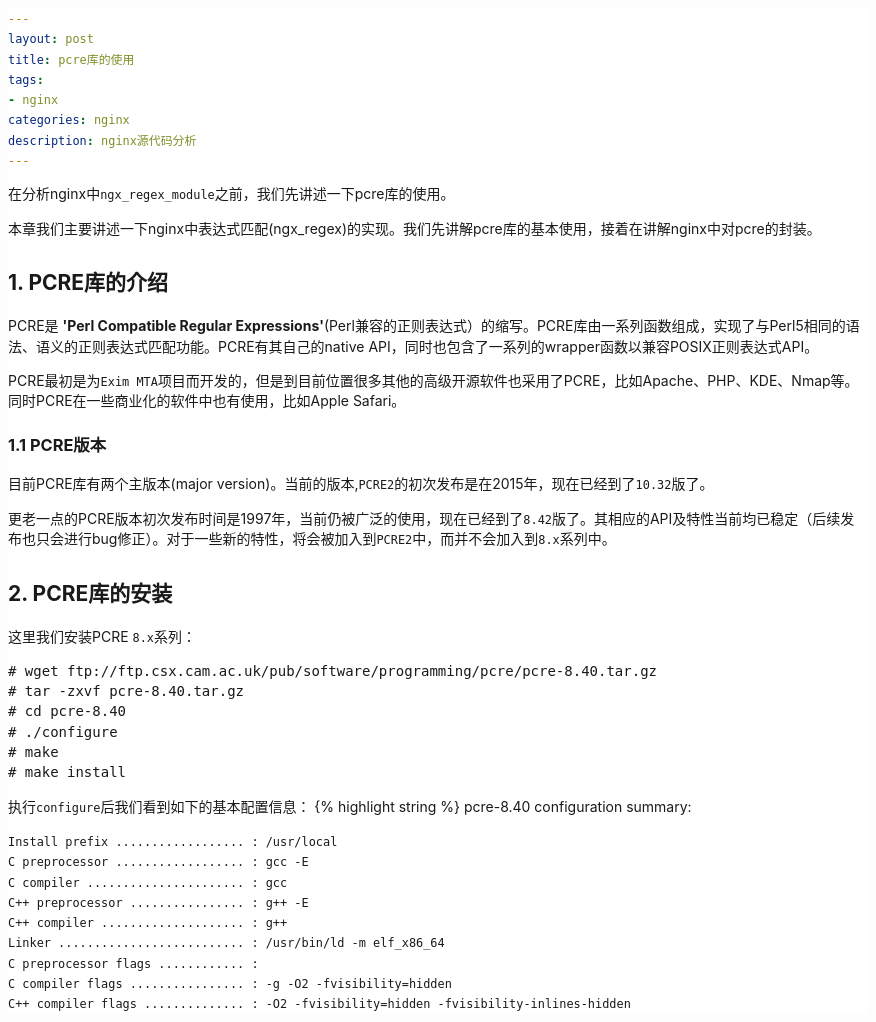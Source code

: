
 ```yaml
---
layout: post
title: pcre库的使用
tags:
- nginx
categories: nginx
description: nginx源代码分析
---
```


在分析nginx中```ngx_regex_module```之前，我们先讲述一下pcre库的使用。

本章我们主要讲述一下nginx中表达式匹配(ngx_regex)的实现。我们先讲解pcre库的基本使用，接着在讲解nginx中对pcre的封装。





## 1. PCRE库的介绍

PCRE是 **'Perl Compatible Regular Expressions'**(Perl兼容的正则表达式）的缩写。PCRE库由一系列函数组成，实现了与Perl5相同的语法、语义的正则表达式匹配功能。PCRE有其自己的native API，同时也包含了一系列的wrapper函数以兼容POSIX正则表达式API。

PCRE最初是为```Exim MTA```项目而开发的，但是到目前位置很多其他的高级开源软件也采用了PCRE，比如Apache、PHP、KDE、Nmap等。同时PCRE在一些商业化的软件中也有使用，比如Apple Safari。

### 1.1 PCRE版本
目前PCRE库有两个主版本(major version)。当前的版本,```PCRE2```的初次发布是在2015年，现在已经到了```10.32```版了。

更老一点的PCRE版本初次发布时间是1997年，当前仍被广泛的使用，现在已经到了```8.42```版了。其相应的API及特性当前均已稳定（后续发布也只会进行bug修正）。对于一些新的特性，将会被加入到```PCRE2```中，而并不会加入到```8.x```系列中。

## 2. PCRE库的安装
这里我们安装PCRE ```8.x```系列：
<pre>
# wget ftp://ftp.csx.cam.ac.uk/pub/software/programming/pcre/pcre-8.40.tar.gz
# tar -zxvf pcre-8.40.tar.gz
# cd pcre-8.40
# ./configure
# make
# make install
</pre>
执行```configure```后我们看到如下的基本配置信息：
{% highlight string %}
pcre-8.40 configuration summary:

    Install prefix .................. : /usr/local
    C preprocessor .................. : gcc -E
    C compiler ...................... : gcc
    C++ preprocessor ................ : g++ -E
    C++ compiler .................... : g++
    Linker .......................... : /usr/bin/ld -m elf_x86_64
    C preprocessor flags ............ : 
    C compiler flags ................ : -g -O2 -fvisibility=hidden
    C++ compiler flags .............. : -O2 -fvisibility=hidden -fvisibility-inlines-hidden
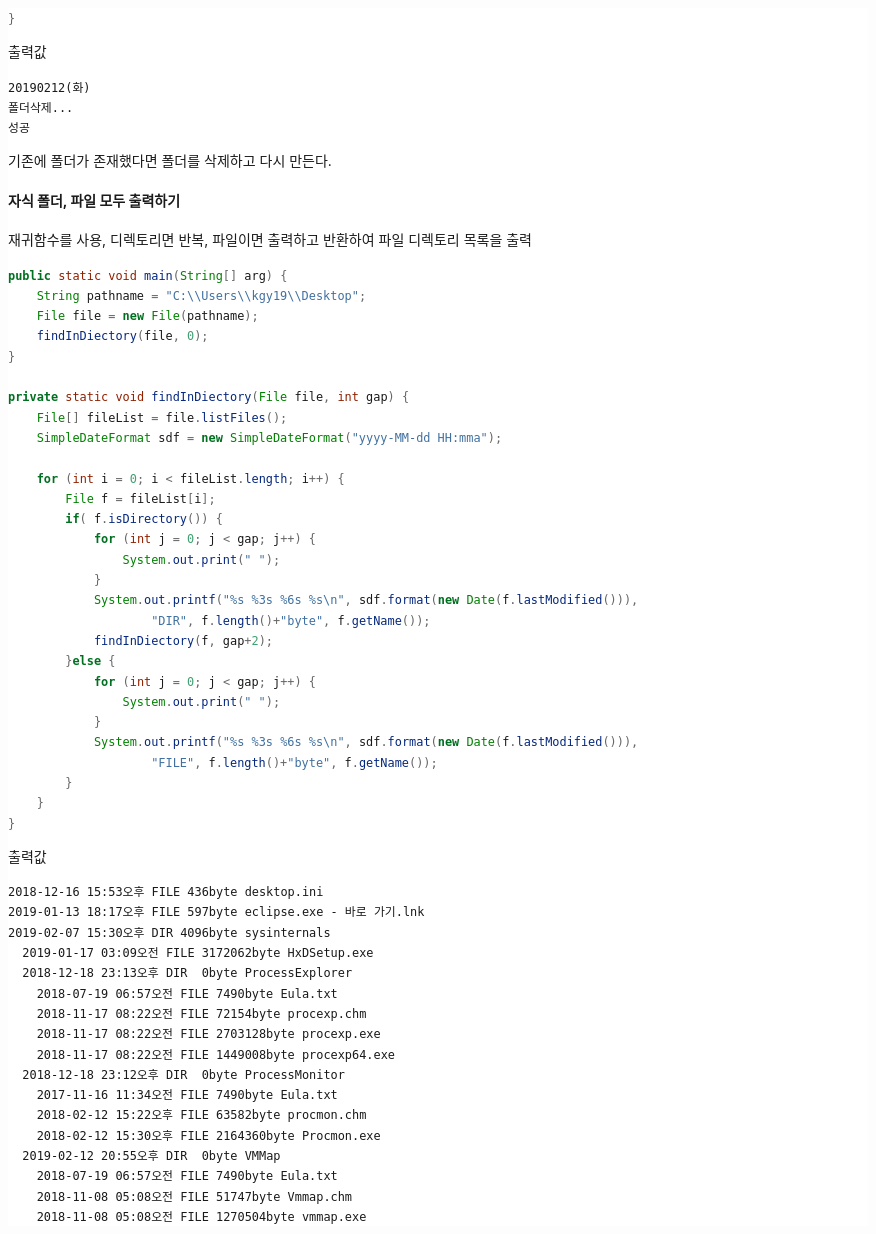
 ```java
}
```

출력값

```
20190212(화)
폴더삭제...
성공
```

기존에 폴더가 존재했다면 폴더를 삭제하고 다시 만든다.  

#### 자식 폴더, 파일 모두 출력하기

재귀함수를 사용, 디렉토리면 반복, 파일이면 출력하고 반환하여 파일 디렉토리 목록을 출력  

```java
public static void main(String[] arg) {
    String pathname = "C:\\Users\\kgy19\\Desktop";
    File file = new File(pathname);
    findInDiectory(file, 0);
}

private static void findInDiectory(File file, int gap) {
    File[] fileList = file.listFiles();
    SimpleDateFormat sdf = new SimpleDateFormat("yyyy-MM-dd HH:mma");

    for (int i = 0; i < fileList.length; i++) {
        File f = fileList[i];
        if( f.isDirectory()) {
            for (int j = 0; j < gap; j++) {
                System.out.print(" ");
            }
            System.out.printf("%s %3s %6s %s\n", sdf.format(new Date(f.lastModified())),
                    "DIR", f.length()+"byte", f.getName());
            findInDiectory(f, gap+2);
        }else {
            for (int j = 0; j < gap; j++) {
                System.out.print(" ");
            }
            System.out.printf("%s %3s %6s %s\n", sdf.format(new Date(f.lastModified())),
                    "FILE", f.length()+"byte", f.getName());
        }
    }
}
```

출력값
```
2018-12-16 15:53오후 FILE 436byte desktop.ini
2019-01-13 18:17오후 FILE 597byte eclipse.exe - 바로 가기.lnk
2019-02-07 15:30오후 DIR 4096byte sysinternals
  2019-01-17 03:09오전 FILE 3172062byte HxDSetup.exe
  2018-12-18 23:13오후 DIR  0byte ProcessExplorer
    2018-07-19 06:57오전 FILE 7490byte Eula.txt
    2018-11-17 08:22오전 FILE 72154byte procexp.chm
    2018-11-17 08:22오전 FILE 2703128byte procexp.exe
    2018-11-17 08:22오전 FILE 1449008byte procexp64.exe
  2018-12-18 23:12오후 DIR  0byte ProcessMonitor
    2017-11-16 11:34오전 FILE 7490byte Eula.txt
    2018-02-12 15:22오후 FILE 63582byte procmon.chm
    2018-02-12 15:30오후 FILE 2164360byte Procmon.exe
  2019-02-12 20:55오후 DIR  0byte VMMap
    2018-07-19 06:57오전 FILE 7490byte Eula.txt
    2018-11-08 05:08오전 FILE 51747byte Vmmap.chm
    2018-11-08 05:08오전 FILE 1270504byte vmmap.exe
```
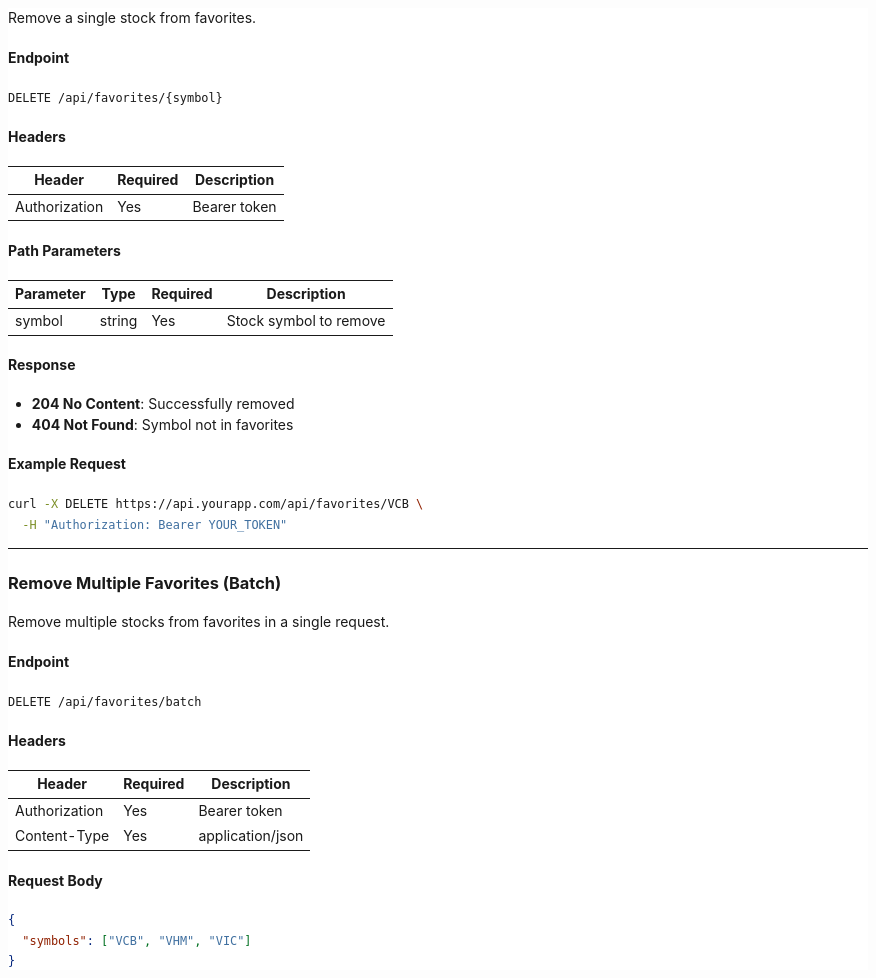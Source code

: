 Remove a single stock from favorites.

#### Endpoint
```http
DELETE /api/favorites/{symbol}
```

#### Headers
| Header | Required | Description |
|--------|----------|-------------|
| Authorization | Yes | Bearer token |

#### Path Parameters
| Parameter | Type | Required | Description |
|-----------|------|----------|-------------|
| symbol | string | Yes | Stock symbol to remove |

#### Response
- **204 No Content**: Successfully removed
- **404 Not Found**: Symbol not in favorites

#### Example Request
```bash
curl -X DELETE https://api.yourapp.com/api/favorites/VCB \
  -H "Authorization: Bearer YOUR_TOKEN"
```

---

### Remove Multiple Favorites (Batch)

Remove multiple stocks from favorites in a single request.

#### Endpoint
```http
DELETE /api/favorites/batch
```

#### Headers
| Header | Required | Description |
|--------|----------|-------------|
| Authorization | Yes | Bearer token |
| Content-Type | Yes | application/json |

#### Request Body
```json
{
  "symbols": ["VCB", "VHM", "VIC"]
}
```

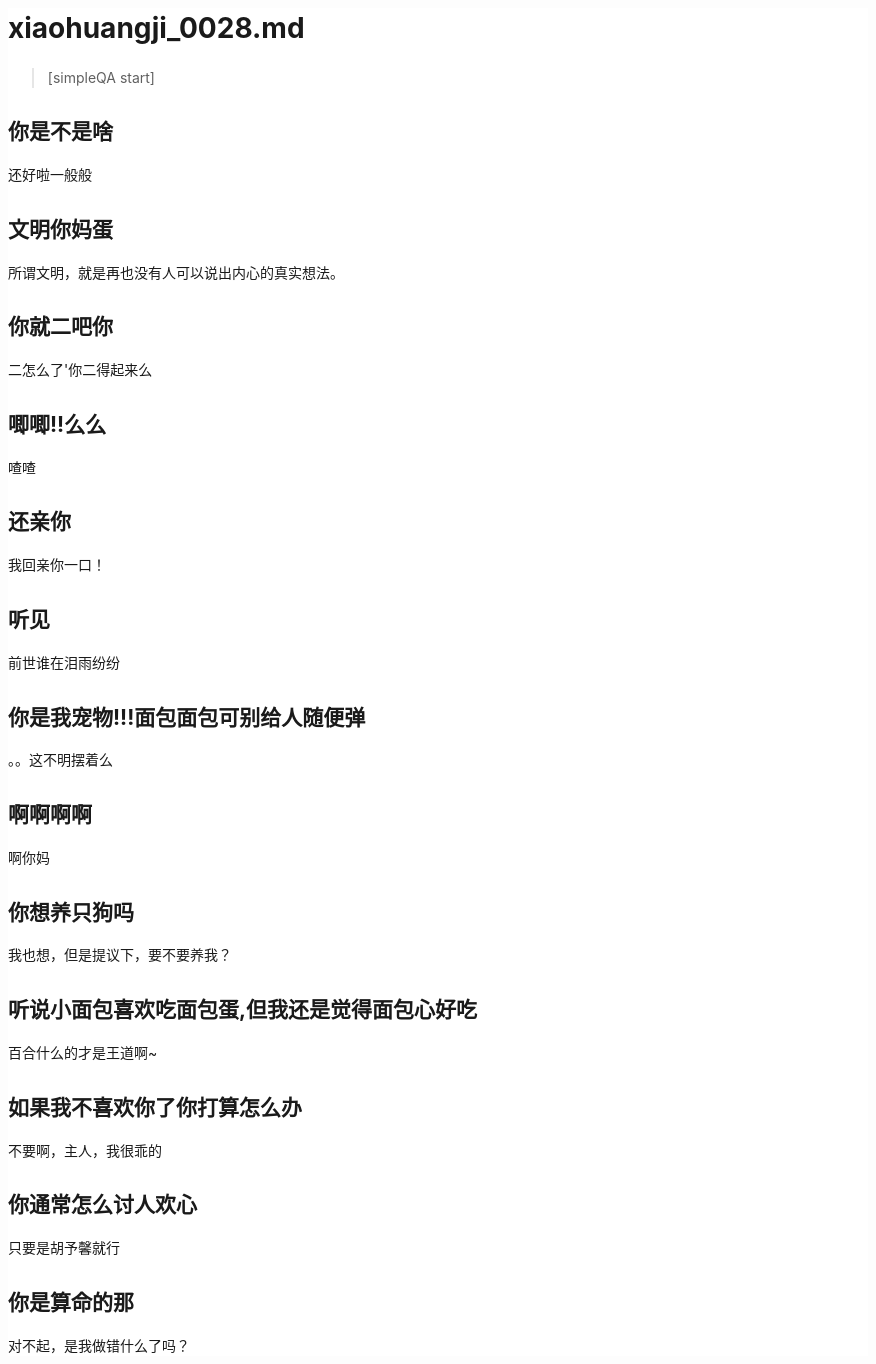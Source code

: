 # xiaohuangji_0028.md


> [simpleQA start]

## 你是不是啥
还好啦一般般

## 文明你妈蛋
所谓文明，就是再也没有人可以说出内心的真实想法。

## 你就二吧你
二怎么了'你二得起来么

## 唧唧!!么么
喳喳

## 还亲你
我回亲你一口！

## 听见
前世谁在泪雨纷纷

## 你是我宠物!!!面包面包可别给人随便弹
。。这不明摆着么

## 啊啊啊啊
啊你妈

## 你想养只狗吗
我也想，但是提议下，要不要养我？

## 听说小面包喜欢吃面包蛋,但我还是觉得面包心好吃
百合什么的才是王道啊~

## 如果我不喜欢你了你打算怎么办
不要啊，主人，我很乖的

## 你通常怎么讨人欢心
只要是胡予馨就行

## 你是算命的那
对不起，是我做错什么了吗？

[The task]:
Give back, exactly as written, the lines from the top of the material above to the line containing "目前PCRE库有两个主版本(major version)", both included; skip every picture.

[Answer section]:
Source code

:
 ```yaml
---
layout: post
title: pcre库的使用
tags:
- nginx
categories: nginx
description: nginx源代码分析
---
```


在分析nginx中```ngx_regex_module```之前，我们先讲述一下pcre库的使用。

本章我们主要讲述一下nginx中表达式匹配(ngx_regex)的实现。我们先讲解pcre库的基本使用，接着在讲解nginx中对pcre的封装。





## 1. PCRE库的介绍

PCRE是 **'Perl Compatible Regular Expressions'**(Perl兼容的正则表达式）的缩写。PCRE库由一系列函数组成，实现了与Perl5相同的语法、语义的正则表达式匹配功能。PCRE有其自己的native API，同时也包含了一系列的wrapper函数以兼容POSIX正则表达式API。

PCRE最初是为```Exim MTA```项目而开发的，但是到目前位置很多其他的高级开源软件也采用了PCRE，比如Apache、PHP、KDE、Nmap等。同时PCRE在一些商业化的软件中也有使用，比如Apple Safari。

### 1.1 PCRE版本
目前PCRE库有两个主版本(major version)。当前的版本,```PCRE2```的初次发布是在2015年，现在已经到了```10.32```版了。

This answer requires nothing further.